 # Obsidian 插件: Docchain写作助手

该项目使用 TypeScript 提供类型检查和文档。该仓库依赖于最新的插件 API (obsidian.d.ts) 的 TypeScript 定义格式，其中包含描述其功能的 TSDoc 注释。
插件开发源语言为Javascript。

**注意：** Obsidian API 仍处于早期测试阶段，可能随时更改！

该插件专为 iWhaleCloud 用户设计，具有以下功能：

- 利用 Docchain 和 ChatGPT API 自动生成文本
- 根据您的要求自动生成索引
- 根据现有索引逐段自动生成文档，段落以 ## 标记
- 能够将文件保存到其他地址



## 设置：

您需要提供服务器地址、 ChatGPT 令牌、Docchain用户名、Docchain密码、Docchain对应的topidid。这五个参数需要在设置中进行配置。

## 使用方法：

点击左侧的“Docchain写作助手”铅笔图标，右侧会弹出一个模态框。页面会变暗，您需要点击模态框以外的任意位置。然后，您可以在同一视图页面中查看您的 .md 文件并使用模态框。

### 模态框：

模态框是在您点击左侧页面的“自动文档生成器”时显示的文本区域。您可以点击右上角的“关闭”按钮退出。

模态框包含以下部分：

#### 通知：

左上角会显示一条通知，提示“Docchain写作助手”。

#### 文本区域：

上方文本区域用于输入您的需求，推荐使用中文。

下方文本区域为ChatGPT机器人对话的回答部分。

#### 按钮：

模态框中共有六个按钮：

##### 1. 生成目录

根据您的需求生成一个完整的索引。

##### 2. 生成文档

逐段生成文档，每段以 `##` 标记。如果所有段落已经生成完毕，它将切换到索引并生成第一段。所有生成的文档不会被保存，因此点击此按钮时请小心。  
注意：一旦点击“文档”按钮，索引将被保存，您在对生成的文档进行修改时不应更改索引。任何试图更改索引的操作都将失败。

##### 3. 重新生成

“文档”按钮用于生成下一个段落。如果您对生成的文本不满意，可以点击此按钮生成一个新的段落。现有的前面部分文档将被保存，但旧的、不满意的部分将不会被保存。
--
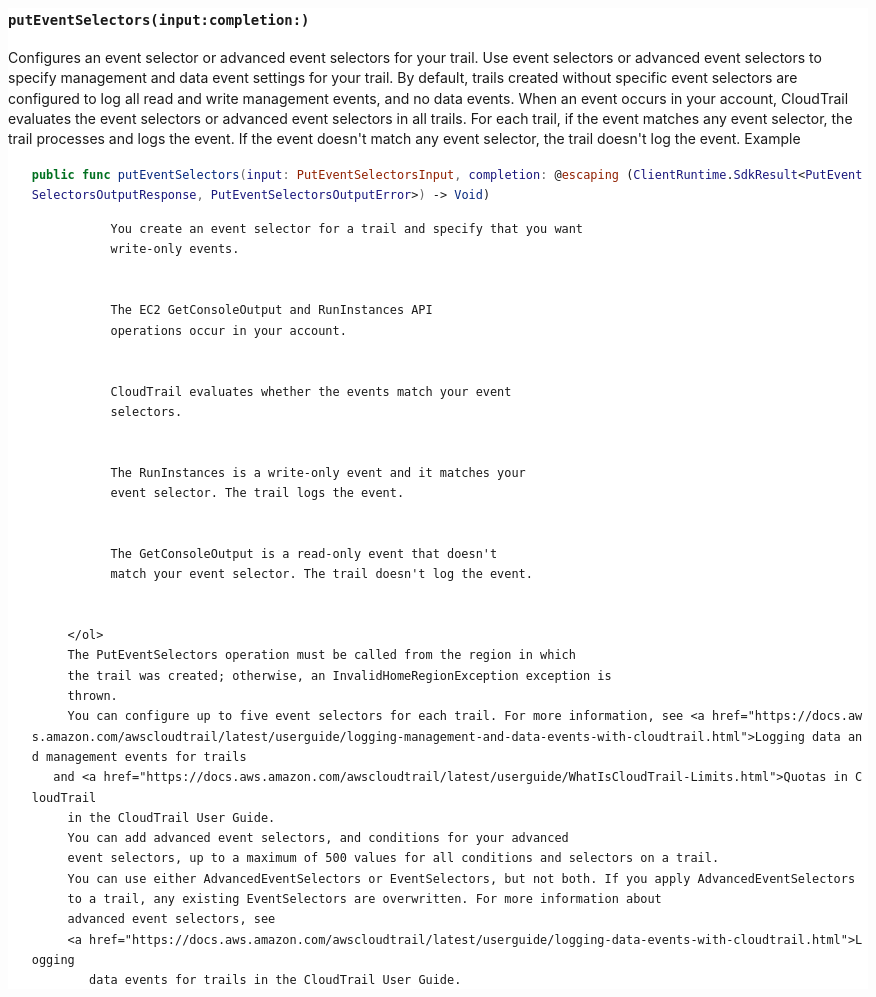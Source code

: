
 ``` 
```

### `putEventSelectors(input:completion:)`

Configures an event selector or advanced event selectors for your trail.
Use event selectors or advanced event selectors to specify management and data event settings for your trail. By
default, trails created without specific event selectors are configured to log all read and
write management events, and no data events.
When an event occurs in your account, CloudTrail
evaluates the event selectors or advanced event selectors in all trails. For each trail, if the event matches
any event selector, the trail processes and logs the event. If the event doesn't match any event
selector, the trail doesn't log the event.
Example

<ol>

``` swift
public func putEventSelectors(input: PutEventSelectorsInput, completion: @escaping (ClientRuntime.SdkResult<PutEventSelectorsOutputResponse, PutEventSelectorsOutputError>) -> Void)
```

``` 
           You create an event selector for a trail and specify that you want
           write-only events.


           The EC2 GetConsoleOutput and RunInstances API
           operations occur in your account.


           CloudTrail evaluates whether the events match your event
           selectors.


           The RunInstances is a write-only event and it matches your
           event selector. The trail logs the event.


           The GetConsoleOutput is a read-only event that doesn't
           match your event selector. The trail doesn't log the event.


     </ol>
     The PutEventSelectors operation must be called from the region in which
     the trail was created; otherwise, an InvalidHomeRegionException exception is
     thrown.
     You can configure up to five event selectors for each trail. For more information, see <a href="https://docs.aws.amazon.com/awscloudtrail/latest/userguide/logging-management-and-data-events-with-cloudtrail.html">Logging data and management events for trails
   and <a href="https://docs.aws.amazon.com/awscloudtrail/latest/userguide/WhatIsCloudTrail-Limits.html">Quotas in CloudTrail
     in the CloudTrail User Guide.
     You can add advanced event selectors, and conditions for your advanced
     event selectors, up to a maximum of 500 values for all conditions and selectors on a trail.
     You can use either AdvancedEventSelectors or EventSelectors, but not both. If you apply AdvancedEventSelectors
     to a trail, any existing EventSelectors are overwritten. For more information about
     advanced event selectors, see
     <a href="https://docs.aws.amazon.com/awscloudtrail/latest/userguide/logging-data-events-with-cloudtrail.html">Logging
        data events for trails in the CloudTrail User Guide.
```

Your task
Lines in the data holding the word "completion": count them and say how many, nothing more.

Your solution
2